New jobless claims declined by 6,000 the last week of July versus predictions of an increase of 3,000. This suggests that business owners are willing to keep people because they have confidence the American economy is improving. In support of that notion, the decline continues a nine-month trend of improving labor market data. Concurrently, the international trade deficit narrowed.
Despite the best efforts of Republicans in Congress to ensure a collapsing economy and the highest possible unemployment rate as the election approaches, the economy continues to improve, as it has done steadily for the past nine months. In fact, the second quarter's growth rate, pegged initially at 1.5%, will be revised upward to 1.8% in the next few days.
As new claims for jobless benefits declined by 6,000 the last week in July, 9,000 below the predicted number, the number of newly created non-farm jobs continued to increase, by about 163,500 for July, albeit still at a rate below that needed to cover all new workers coming into the workforce. The America economy needs approximately 250,000 new jobs per month for that. These statistics taken together resulted in a one-tenth point increase in the unemployment rate.

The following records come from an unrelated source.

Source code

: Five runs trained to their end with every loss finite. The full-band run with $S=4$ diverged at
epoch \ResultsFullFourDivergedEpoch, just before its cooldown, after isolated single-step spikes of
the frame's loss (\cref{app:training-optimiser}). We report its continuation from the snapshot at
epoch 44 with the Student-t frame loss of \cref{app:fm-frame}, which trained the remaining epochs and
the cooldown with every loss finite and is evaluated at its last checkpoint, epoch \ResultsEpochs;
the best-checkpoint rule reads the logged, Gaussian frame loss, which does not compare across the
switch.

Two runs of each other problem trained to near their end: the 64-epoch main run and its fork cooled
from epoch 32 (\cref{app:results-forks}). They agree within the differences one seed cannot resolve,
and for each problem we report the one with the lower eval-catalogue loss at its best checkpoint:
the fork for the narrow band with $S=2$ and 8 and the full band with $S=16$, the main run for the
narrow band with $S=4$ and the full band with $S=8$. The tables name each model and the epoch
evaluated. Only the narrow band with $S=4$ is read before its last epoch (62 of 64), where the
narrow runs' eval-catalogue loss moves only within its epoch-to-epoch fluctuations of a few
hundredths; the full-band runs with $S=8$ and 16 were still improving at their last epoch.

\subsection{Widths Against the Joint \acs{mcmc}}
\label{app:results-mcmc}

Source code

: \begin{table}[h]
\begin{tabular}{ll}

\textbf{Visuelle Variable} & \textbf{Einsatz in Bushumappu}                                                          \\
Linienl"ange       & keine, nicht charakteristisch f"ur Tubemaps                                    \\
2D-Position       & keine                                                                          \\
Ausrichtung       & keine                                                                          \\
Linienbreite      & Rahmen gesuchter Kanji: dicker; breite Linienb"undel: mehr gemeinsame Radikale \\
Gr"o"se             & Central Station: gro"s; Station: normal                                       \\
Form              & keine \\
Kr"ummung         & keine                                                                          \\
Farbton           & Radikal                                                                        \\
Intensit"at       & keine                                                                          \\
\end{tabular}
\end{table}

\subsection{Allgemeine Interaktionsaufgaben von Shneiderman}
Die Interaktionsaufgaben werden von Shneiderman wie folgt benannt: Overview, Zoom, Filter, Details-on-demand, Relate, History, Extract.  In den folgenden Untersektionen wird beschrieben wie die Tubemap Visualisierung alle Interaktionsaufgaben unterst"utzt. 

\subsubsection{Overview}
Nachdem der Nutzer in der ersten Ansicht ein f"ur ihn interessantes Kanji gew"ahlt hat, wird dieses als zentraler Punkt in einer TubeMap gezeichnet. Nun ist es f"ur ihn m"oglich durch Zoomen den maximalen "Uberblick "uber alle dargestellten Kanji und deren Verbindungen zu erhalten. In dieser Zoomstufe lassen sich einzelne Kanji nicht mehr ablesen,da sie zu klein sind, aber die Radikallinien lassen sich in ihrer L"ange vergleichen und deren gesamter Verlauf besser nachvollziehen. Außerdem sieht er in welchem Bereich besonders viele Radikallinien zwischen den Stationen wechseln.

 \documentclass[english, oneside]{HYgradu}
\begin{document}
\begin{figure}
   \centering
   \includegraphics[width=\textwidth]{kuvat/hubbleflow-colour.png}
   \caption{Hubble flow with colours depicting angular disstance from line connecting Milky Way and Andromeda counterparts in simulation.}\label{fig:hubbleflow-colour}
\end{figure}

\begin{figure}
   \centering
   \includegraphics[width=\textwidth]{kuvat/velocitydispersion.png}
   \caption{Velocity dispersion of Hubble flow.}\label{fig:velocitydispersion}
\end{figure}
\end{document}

The four-week moving average for July showed an increase for the total month in new unemployment insurance claims of about 2,500. However, July is a difficult month to assess statistically, because it is the month in which the auto companies close production plants for retooling. Suppliers and vendors, perforce do the same thing, or at least are subjected to significant temporary reductions in their workforce.
As the jobs picture continued to include, the US Trade Deficit 10.6% to $42.9 billion Economists had predicted a deficit of $47.5 billion. The deficit represents an outflow of US dollars, and any reduction in the outflow is an economic improvement in and of itself.
"Gloom-sayers" looking for negatives to assign to the President, insist that there is no improvement in the US economy. Taken together, the long-term run of new unemployment claims and unemployment rates trending down, new jobs trending up and an improvement in the US trade deficit show that they are wrong. The US Bureau of Labor Statistics graphs salient employment data.
Despite all attempts to derail it, the American economy is clearly on the way back. The State of Michigan, for instance, has announced plans to add to its new jobless claims. The State announced plans a few days ago to lay off three-quarters of its unemployment insurance staff over the next two months for lack of work.